● Problem details: A verbatim copy of each record is required.

● Data:
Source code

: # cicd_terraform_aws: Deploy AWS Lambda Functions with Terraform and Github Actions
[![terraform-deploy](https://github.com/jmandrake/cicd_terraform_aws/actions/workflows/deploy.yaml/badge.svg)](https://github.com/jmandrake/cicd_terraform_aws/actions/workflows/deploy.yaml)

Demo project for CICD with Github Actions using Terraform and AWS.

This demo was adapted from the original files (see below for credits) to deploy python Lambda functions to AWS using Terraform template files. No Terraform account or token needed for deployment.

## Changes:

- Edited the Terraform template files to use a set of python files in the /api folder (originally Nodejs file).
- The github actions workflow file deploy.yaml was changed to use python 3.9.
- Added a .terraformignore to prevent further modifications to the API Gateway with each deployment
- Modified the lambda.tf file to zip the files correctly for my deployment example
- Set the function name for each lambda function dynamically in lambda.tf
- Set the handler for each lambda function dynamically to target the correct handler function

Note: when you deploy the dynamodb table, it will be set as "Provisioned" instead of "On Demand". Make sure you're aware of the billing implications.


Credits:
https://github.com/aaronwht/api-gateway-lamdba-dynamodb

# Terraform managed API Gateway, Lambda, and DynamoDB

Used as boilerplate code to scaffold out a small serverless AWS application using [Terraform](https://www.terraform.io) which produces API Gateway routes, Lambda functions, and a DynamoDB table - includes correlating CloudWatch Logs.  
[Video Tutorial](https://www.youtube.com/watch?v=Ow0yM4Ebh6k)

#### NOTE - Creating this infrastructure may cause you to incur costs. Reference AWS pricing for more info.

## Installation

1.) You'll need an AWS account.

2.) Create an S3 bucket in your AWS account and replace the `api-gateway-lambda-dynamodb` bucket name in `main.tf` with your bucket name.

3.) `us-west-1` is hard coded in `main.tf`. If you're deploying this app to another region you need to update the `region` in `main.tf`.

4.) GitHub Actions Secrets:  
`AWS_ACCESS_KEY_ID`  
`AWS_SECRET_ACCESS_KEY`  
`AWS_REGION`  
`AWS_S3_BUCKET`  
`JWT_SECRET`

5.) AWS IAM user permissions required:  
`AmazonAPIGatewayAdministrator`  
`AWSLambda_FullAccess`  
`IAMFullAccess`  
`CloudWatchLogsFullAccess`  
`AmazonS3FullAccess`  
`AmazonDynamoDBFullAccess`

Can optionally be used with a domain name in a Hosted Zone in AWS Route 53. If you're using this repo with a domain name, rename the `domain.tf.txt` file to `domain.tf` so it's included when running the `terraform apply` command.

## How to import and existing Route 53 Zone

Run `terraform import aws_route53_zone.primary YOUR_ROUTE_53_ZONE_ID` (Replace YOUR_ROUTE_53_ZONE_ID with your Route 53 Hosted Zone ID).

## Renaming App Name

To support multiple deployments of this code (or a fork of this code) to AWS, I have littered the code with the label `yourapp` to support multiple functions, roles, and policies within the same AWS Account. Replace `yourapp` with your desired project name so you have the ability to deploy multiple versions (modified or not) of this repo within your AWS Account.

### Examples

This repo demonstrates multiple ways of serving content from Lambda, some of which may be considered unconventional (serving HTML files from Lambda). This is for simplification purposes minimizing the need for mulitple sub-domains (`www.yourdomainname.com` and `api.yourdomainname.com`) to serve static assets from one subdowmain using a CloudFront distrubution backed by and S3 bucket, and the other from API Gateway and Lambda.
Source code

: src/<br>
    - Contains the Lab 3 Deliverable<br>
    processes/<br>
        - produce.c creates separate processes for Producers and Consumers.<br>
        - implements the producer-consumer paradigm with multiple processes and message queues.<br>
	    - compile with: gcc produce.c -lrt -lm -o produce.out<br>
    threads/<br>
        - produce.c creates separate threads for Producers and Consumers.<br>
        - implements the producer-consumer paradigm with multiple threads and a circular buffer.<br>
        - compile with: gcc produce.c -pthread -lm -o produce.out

● Answer to the exercise:
Source code

: # cicd_terraform_aws: Deploy AWS Lambda Functions with Terraform and Github Actions
[![terraform-deploy](https://github.com/jmandrake/cicd_terraform_aws/actions/workflows/deploy.yaml/badge.svg)](https://github.com/jmandrake/cicd_terraform_aws/actions/workflows/deploy.yaml)

Demo project for CICD with Github Actions using Terraform and AWS.

This demo was adapted from the original files (see below for credits) to deploy python Lambda functions to AWS using Terraform template files. No Terraform account or token needed for deployment.

## Changes:

- Edited the Terraform template files to use a set of python files in the /api folder (originally Nodejs file).
- The github actions workflow file deploy.yaml was changed to use python 3.9.
- Added a .terraformignore to prevent further modifications to the API Gateway with each deployment
- Modified the lambda.tf file to zip the files correctly for my deployment example
- Set the function name for each lambda function dynamically in lambda.tf
- Set the handler for each lambda function dynamically to target the correct handler function

Note: when you deploy the dynamodb table, it will be set as "Provisioned" instead of "On Demand". Make sure you're aware of the billing implications.


Credits:
https://github.com/aaronwht/api-gateway-lamdba-dynamodb

# Terraform managed API Gateway, Lambda, and DynamoDB

Used as boilerplate code to scaffold out a small serverless AWS application using [Terraform](https://www.terraform.io) which produces API Gateway routes, Lambda functions, and a DynamoDB table - includes correlating CloudWatch Logs.  
[Video Tutorial](https://www.youtube.com/watch?v=Ow0yM4Ebh6k)

#### NOTE - Creating this infrastructure may cause you to incur costs. Reference AWS pricing for more info.

## Installation

1.) You'll need an AWS account.

2.) Create an S3 bucket in your AWS account and replace the `api-gateway-lambda-dynamodb` bucket name in `main.tf` with your bucket name.

3.) `us-west-1` is hard coded in `main.tf`. If you're deploying this app to another region you need to update the `region` in `main.tf`.

4.) GitHub Actions Secrets:  
`AWS_ACCESS_KEY_ID`  
`AWS_SECRET_ACCESS_KEY`  
`AWS_REGION`  
`AWS_S3_BUCKET`  
`JWT_SECRET`

5.) AWS IAM user permissions required:  
`AmazonAPIGatewayAdministrator`  
`AWSLambda_FullAccess`  
`IAMFullAccess`  
`CloudWatchLogsFullAccess`  
`AmazonS3FullAccess`  
`AmazonDynamoDBFullAccess`

Can optionally be used with a domain name in a Hosted Zone in AWS Route 53. If you're using this repo with a domain name, rename the `domain.tf.txt` file to `domain.tf` so it's included when running the `terraform apply` command.

## How to import and existing Route 53 Zone

Run `terraform import aws_route53_zone.primary YOUR_ROUTE_53_ZONE_ID` (Replace YOUR_ROUTE_53_ZONE_ID with your Route 53 Hosted Zone ID).

## Renaming App Name

To support multiple deployments of this code (or a fork of this code) to AWS, I have littered the code with the label `yourapp` to support multiple functions, roles, and policies within the same AWS Account. Replace `yourapp` with your desired project name so you have the ability to deploy multiple versions (modified or not) of this repo within your AWS Account.

### Examples

This repo demonstrates multiple ways of serving content from Lambda, some of which may be considered unconventional (serving HTML files from Lambda). This is for simplification purposes minimizing the need for mulitple sub-domains (`www.yourdomainname.com` and `api.yourdomainname.com`) to serve static assets from one subdowmain using a CloudFront distrubution backed by and S3 bucket, and the other from API Gateway and Lambda.
Source code

: src/<br>
    - Contains the Lab 3 Deliverable<br>
    processes/<br>
        - produce.c creates separate processes for Producers and Consumers.<br>
        - implements the producer-consumer paradigm with multiple processes and message queues.<br>
	    - compile with: gcc produce.c -lrt -lm -o produce.out<br>
    threads/<br>
        - produce.c creates separate threads for Producers and Consumers.<br>
        - implements the producer-consumer paradigm with multiple threads and a circular buffer.<br>
        - compile with: gcc produce.c -pthread -lm -o produce.out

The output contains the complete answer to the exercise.